Archive | September 2018

After Atlas

This book was given to me by the author. This summer I went on an Arvon course on Science Fiction and Fantasy writing led by Emma Newman and Peter Newman. The week is mornings of workshops, afternoons of working on your project, and evenings of readings. On the first evening the tutors read from their own work and then generously gave us each a copy of one of their novels.

After Atlas by Emma Newman is set in an frighteningly plausible future dominated by corporations where advertising is omnipresent and indentured servitude has made a return. Carlos Moreno is a detective, but he is indentured. He has a contract which he has to work off before he can be free. In this story, Carlos is asked to investigate the murder of the leader of a cult called the Circle, from which Carlos escaped when he was 18. It was this escape that led to his capture and slavery. Returning to the Circle to solve the case stirs up a lot of memories, and the cult is not what he thought it was.

The future imagined in this book is an extrapolation of neo-liberal economics and its impact on democracy and any parts of life that are not economic. It is extremely unequal and highly surveilled. Almost nothing a person does goes unnoticed and privacy is reserved for the very rich. I liked the way it was handled and found it believable. I think the question of the balance of convenience and privacy is interesting. The concept of privacy is really a quite modern one. Centuries ago when people lived and worked in the same place all their lives everyone in the village knew everyone else’s business. Living in cities has given us a sense of anonymity that we’ve grown used to and are reluctant to give up.

The other thing I liked about this book is that it is a diverse cast of characters at all levels. A lot of this was done in a quite subtle way and I was a good way through the book before I realised it.

After Atlas is a science-fiction crime thriller, a genre of which I’m fond. It’s fun, and while it touches on some quite serious and weighty topics, it does so with a very light hand. Emma Newman is a good writer and this is an easy and engaging read. I liked it a lot.

Skin

Skin by Ilka Tamke is the first in a fantasy trilogy set in Britain in the early 1st century AD. Ailia is a child without skin, which means she doesn’t know her place in the world. Rome is poised to invade and the Britons are divided between those who would fight and those who would make peace. They are waiting for a spiritual leader. Ailia undergoes several trials and may be the one they are waiting for.

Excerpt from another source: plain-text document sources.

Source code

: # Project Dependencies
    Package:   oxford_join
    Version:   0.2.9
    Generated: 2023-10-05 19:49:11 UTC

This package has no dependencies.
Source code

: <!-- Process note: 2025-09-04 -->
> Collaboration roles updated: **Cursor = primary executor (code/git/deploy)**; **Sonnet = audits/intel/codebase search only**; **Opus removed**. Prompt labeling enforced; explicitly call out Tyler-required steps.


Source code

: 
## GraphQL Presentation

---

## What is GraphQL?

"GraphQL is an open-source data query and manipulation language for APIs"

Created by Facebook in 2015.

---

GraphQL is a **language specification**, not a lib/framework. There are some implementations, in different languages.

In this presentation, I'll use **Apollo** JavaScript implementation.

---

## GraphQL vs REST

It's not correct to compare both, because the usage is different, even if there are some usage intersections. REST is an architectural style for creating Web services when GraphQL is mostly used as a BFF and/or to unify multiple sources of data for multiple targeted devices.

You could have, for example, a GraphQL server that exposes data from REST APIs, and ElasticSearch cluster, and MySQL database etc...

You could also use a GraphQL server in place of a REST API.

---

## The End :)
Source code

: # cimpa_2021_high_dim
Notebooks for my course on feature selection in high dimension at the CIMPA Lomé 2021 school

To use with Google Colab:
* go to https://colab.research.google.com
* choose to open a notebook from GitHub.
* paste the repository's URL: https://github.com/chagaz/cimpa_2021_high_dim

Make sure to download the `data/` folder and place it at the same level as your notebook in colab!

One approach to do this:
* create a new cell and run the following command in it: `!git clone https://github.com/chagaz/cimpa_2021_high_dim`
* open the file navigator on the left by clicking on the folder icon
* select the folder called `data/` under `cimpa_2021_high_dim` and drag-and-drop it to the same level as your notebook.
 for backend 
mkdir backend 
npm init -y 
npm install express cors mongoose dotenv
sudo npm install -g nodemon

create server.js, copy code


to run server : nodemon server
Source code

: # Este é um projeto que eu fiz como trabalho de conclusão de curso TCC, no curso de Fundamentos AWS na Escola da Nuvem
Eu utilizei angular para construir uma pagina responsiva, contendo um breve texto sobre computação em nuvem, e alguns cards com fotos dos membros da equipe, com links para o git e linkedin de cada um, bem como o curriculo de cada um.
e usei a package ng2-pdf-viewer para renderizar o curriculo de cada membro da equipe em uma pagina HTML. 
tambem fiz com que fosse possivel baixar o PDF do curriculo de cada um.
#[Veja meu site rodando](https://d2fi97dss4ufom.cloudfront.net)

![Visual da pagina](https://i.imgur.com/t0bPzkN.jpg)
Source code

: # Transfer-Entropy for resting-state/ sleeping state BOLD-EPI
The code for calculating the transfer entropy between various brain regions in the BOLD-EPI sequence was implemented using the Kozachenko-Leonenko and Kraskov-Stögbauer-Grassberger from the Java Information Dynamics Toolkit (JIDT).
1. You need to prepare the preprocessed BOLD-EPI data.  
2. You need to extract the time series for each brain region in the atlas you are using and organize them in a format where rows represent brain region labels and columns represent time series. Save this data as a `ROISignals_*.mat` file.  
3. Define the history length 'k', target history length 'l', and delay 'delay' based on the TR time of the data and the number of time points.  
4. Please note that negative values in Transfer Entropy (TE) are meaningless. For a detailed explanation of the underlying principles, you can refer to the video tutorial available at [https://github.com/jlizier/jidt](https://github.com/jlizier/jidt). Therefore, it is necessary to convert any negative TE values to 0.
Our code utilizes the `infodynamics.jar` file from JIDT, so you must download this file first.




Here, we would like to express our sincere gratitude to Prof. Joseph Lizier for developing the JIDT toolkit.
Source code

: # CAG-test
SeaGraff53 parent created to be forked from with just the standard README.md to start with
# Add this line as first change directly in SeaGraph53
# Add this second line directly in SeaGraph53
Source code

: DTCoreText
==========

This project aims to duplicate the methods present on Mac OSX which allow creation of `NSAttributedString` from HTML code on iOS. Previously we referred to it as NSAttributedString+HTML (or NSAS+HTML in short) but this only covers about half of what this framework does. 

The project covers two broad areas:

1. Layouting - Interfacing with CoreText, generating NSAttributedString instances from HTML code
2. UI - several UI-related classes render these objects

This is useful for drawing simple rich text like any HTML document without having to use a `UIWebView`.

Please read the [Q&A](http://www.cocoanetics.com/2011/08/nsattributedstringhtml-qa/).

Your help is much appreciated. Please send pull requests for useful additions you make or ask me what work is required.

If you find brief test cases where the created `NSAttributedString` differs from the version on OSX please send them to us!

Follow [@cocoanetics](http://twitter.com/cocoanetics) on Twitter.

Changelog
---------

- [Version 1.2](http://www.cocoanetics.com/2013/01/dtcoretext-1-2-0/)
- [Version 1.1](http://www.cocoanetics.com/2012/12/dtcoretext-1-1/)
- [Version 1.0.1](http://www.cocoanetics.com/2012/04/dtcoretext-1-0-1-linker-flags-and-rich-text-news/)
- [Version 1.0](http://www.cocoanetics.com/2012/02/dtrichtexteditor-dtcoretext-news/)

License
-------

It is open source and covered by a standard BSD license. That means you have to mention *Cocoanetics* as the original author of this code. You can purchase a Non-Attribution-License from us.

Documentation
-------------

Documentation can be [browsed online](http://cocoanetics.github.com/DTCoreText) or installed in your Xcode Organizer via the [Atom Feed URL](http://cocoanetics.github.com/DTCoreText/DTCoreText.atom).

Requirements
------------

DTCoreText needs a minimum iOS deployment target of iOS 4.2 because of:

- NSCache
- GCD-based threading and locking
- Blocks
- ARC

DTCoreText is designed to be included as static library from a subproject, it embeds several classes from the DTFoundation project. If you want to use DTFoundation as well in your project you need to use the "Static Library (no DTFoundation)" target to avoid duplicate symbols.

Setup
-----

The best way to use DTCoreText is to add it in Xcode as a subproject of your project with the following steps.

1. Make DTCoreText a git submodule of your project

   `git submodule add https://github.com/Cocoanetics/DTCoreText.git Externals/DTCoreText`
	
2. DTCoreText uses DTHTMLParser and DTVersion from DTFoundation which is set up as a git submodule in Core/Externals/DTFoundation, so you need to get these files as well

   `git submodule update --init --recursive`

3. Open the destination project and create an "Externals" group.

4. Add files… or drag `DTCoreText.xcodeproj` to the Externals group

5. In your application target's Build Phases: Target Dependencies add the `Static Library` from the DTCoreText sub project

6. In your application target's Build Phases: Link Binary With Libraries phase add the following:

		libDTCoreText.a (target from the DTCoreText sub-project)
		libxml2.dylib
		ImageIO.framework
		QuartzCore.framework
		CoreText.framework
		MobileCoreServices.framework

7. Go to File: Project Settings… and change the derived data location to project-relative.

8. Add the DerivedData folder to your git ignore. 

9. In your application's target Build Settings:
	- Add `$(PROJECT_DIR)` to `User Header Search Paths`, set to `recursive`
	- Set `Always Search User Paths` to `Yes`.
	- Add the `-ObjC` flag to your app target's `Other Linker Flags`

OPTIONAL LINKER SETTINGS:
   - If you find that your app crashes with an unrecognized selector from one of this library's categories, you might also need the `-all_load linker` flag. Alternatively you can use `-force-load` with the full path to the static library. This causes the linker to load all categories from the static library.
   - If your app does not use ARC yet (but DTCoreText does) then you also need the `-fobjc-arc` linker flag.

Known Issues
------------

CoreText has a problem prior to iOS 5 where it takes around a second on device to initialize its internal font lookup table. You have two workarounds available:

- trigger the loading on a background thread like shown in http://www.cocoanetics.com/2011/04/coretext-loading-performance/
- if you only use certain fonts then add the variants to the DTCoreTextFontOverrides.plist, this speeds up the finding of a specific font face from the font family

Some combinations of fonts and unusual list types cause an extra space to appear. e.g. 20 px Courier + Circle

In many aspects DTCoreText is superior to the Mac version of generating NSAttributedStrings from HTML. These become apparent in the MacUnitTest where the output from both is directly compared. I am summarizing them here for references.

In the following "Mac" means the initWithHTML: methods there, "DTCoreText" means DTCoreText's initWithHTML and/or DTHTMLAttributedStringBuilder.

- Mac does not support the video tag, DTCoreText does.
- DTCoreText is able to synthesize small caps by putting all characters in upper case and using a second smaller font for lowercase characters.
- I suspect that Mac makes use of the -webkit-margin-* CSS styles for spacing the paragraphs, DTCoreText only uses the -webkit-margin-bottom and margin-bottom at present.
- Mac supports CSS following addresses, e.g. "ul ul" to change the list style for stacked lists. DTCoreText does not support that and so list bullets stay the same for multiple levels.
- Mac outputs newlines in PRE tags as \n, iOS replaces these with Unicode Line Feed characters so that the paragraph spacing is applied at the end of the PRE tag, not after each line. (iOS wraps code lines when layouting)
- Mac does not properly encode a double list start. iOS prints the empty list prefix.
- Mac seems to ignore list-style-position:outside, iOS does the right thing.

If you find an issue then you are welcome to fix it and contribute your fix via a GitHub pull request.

There’s quite a bit I liked about this book. The cover is beautiful and is a good representation of what the book is like. It’s in first person and set entirely in Ailia’s head, which means it’s not always clear what is going on because Ailia is young and doesn’t know who can be trusted. The worldbuilding is really great and the setting is brought to life with a mystical touch.

But, I wasn’t hugely engaged with the characters and the story. The ending sort of fizzled out. It is the first in a series, but even so, the ending felt as though the story just stopped, rather than coming to any resolution, and unfortunately didn’t set up any desire for me to find the next book.

The cover says it would suit fans of Game of Thrones which I think is a bit misleading. If you’re looking for hard-bitten political, dynastic fantasy, this is not it. Skin is an emotional, mystical story. It’s worth a read if that’s your cup of tea.